Chereads / TERJERAT JANDA SEBELAH / Chapter 15 - MELABRAK JANDA SEBELAH

Chapter 15 - MELABRAK JANDA SEBELAH

"Sedang apa, Pak Parjo?" sapa Seli pada tetangganya.

Parjo diam membisu saat mendengar sapaan dari janda sebelah. Mulutnya terasa sangat berat untuk menjawabnya.

"I-ini, Se-Seli. Lagi buang air minumnya Betet."

Seli mengangguk. Dia hendak membuang sampah ke depan rumah. Jalannya berlenggak-lenggok hingga membuat bokong besarnya bergoyang saat jalan.

Parjo menelah ludah melihat pemandangan segar hari itu. Sampai tububnya terasa dingin semua.

'Astaga, pantas saja kalau banyak laki-laki yang datang ke rumah Seli. Bodynya memang sangat aduhai," batin Parjo.

Seli membuta tong sampah besar dan memasukan sampah miliknya ke dalam sana. Tiba-tiba jepit rambutnya terjatuh dan membuat dia harus membungkukkan badan untuk mengambil jepit rambutnya yang jatuh.

Parjo semakin panas dingin saat melihat rok wanita itu sedikit ke atas dan semakin menunjukkan paha atasnya yang sangat putih dan sedikit ada bulu-bulu pendek di sana. Matanya semakin terbuka lebar. Parjo tidak mau menyia-nyiakan kesempatan langka itu.

'Busyet, dah!'

Jiwa kelaki-lakian Parjo semakin meronta-ronta. Rasanya dia dibuat melayang hanya dengan melihat pemandangan itu saja. Dia sama sekali tidak membayangkan kalau dia bisa menikmatinya.

Seli berjalan kembali sambil membawa tong sampah yang sudah kosong. Berjalan melangkah ke rumah dan sesekali menghempaskan rambut panjangnya yang tergerai.

"Mari, Pak Parjo," ujar Seli.

"I-iya, Se-Seli."

Parjo sampai merasa sangat gugup hanya menjawab sapaan dari Seli. Janda itu berhasil membuatnya seperti hilang kesadaran.

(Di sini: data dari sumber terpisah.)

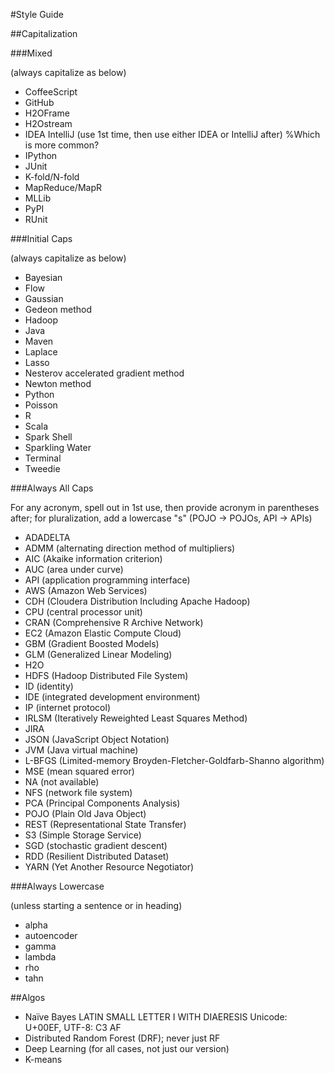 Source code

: #Style Guide


##Capitalization

###Mixed

(always capitalize as below)

- CoffeeScript
- GitHub
- H2OFrame
- H2Ostream
- IDEA IntelliJ (use 1st time, then use either IDEA or IntelliJ after) %Which is more common?
- IPython
- JUnit
- K-fold/N-fold
- MapReduce/MapR
- MLLib
- PyPI
- RUnit

###Initial Caps

(always capitalize as below)

- Bayesian
- Flow
- Gaussian
- Gedeon method
- Hadoop
- Java
- Maven
- Laplace
- Lasso
- Nesterov accelerated gradient method
- Newton method
- Python
- Poisson
- R
- Scala
- Spark Shell
- Sparkling Water
- Terminal
- Tweedie


###Always All Caps

For any acronym, spell out in 1st use, then provide acronym in parentheses after; for pluralization, add a lowercase "s" (POJO -> POJOs, API -> APIs)

- ADADELTA 
- ADMM (alternating direction method of multipliers)
- AIC (Akaike information criterion)
- AUC (area under curve)
- API (application programming interface)
- AWS (Amazon Web Services)
- CDH (Cloudera Distribution Including Apache Hadoop)
- CPU (central processor unit)
- CRAN (Comprehensive R Archive Network)
- EC2 (Amazon Elastic Compute Cloud)
- GBM (Gradient Boosted Models)
- GLM (Generalized Linear Modeling)
- H2O
- HDFS (Hadoop Distributed File System)
- ID (identity)
- IDE (integrated development environment)
- IP (internet protocol)
- IRLSM (Iteratively Reweighted Least Squares Method)
- JIRA
- JSON (JavaScript Object Notation)
- JVM (Java virtual machine)
- L-BFGS (Limited-memory Broyden-Fletcher-Goldfarb-Shanno algorithm)
- MSE (mean squared error)
- NA (not available)
- NFS (network file system)
- PCA (Principal Components Analysis)
- POJO (Plain Old Java Object)
- REST (Representational State Transfer)
- S3 (Simple Storage Service)
- SGD (stochastic gradient descent)
- RDD (Resilient Distributed Dataset)
- YARN (Yet Another Resource Negotiator) 

###Always Lowercase

(unless starting a sentence or in heading)

- alpha
- autoencoder
- gamma
- lambda
- rho
- tahn


##Algos

- Naïve Bayes
LATIN SMALL LETTER I WITH DIAERESIS
Unicode: U+00EF, UTF-8: C3 AF
- Distributed Random Forest (DRF); never just RF
- Deep Learning (for all cases, not just our version)
- K-means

Sampai-sampai dia tidak sadar kalau Marmi sedang mengintaunya dari teras sambil berdiri dan melipat kedua tangan. Matanya melotot seperti mau keluar dari wadahnya.

"Kalau begini caranya aku bisa sering-sering jemur Butet biar sekalian bisa cucui mata," ujar Parjo perlahan bersandar pintu gerbang sambil terus terbayang paha mulus janda sebelah.

Marmi yang geram pun langsung berjalan mendekati suaminya. Lalu menarik daun telinga Parjo dengan sangat keras.

"Aduh-aduh, sakit," teriak laki-laki itu.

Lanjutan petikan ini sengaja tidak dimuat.